The Importance of Private Equity in a Portfolio

Alisa Wood, a KKR private equity partner co-leading the firm's private equity evergreen strategy, emphasizes the growing importance of private equity in investment portfolios, especially in the current economic climate. She highlights several shifts that make private equity a compelling asset class:

  • Decreased Number of Public Companies: There are 40% fewer public companies today compared to 20 years ago, limiting traditional investment avenues.
  • Reversed Asset Class Correlations: Historical correlations between different asset classes have changed, making diversification more complex.
  • Return Compression: Certain asset classes that were historically strong performers are now experiencing a compression of returns.

In this complex and volatile environment, Wood argues for investing in businesses where investors can actively influence change and drive their own returns.

Debunking Common Private Equity Myths

Wood addresses and debunks several prevalent myths surrounding private equity:

Myth 1: Private Equity is Too Risky

  • Argument: The risk is not inherent in the asset class itself but in the selection of managers.
  • Supporting Evidence: The existence of thousands of private equity funds, each with varying risk profiles. Wood states, "It's the who, not the what. It's the managers and the people that you select to put that capital to work that makes the difference at the end of the day." This implies that thorough due diligence on fund managers is crucial.

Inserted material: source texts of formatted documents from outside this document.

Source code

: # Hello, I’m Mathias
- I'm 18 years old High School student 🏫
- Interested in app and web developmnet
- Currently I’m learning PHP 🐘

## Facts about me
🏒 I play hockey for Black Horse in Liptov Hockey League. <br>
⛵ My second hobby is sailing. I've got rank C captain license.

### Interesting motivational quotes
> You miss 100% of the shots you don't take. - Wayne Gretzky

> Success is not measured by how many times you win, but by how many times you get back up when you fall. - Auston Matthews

Myth 2: Private Equity is Not Accessible

  • Argument: Historically, private equity was accessible only to large institutional investors. However, the advent of evergreen or open-end vehicles has broadened accessibility.
  • Supporting Evidence: Evergreen structures are designed to reduce complexity and inefficiencies, making private equity more approachable for a wider range of investors.

Myth 3: IPOs are Dead

  • Argument: While IPOs remain a viable exit strategy for some companies, relying solely on them for capital return is becoming increasingly difficult.
  • Supporting Evidence: Wood explains that value can be realized through various exit routes, including strategic corporate sales, sales to other private equity sponsors, or sales to families. Not all businesses are suited for public markets, and there are numerous other opportunities for capital deployment.

Opportunities in Private Equity: A Case Study on Japan

Wood uses Japan as an example to illustrate current private equity opportunities:

  • Market Dynamics: Japan presents a unique investment landscape due to:
    • An aging population.
    • An economy emerging from decades of deflation.
    • A strong focus on corporate governance reform.
    • A relatively large number of public companies compared to other regions.
  • Investment Themes: These market conditions create opportunities in:
    • Public to Private Transactions: Acquiring public companies and taking them private.
    • Corporate Carveouts: Buying non-core assets from large conglomerates.
  • Key Investment Trends: KKR is focusing on themes such as automation, worker productivity, digitization, and health and wellness.

Conclusion and Actionable Insights

Wood concludes by emphasizing the need for investors to understand the evolving market landscape and to invest with the right partners.

  • Due Diligence: It is essential to "take the time to do the work to understand what those risk-rewards are and how that will interact with other parts of your portfolio." This involves understanding the specific strategies of fund managers and how they align with an investor's overall portfolio objectives.
  • Manager Selection: The success of private equity investments hinges on selecting experienced and capable managers who can navigate market complexities and drive value creation.
  • Diversification: While private equity can be a valuable addition, its impact on a portfolio depends on the quality of the managers and the specific strategies employed.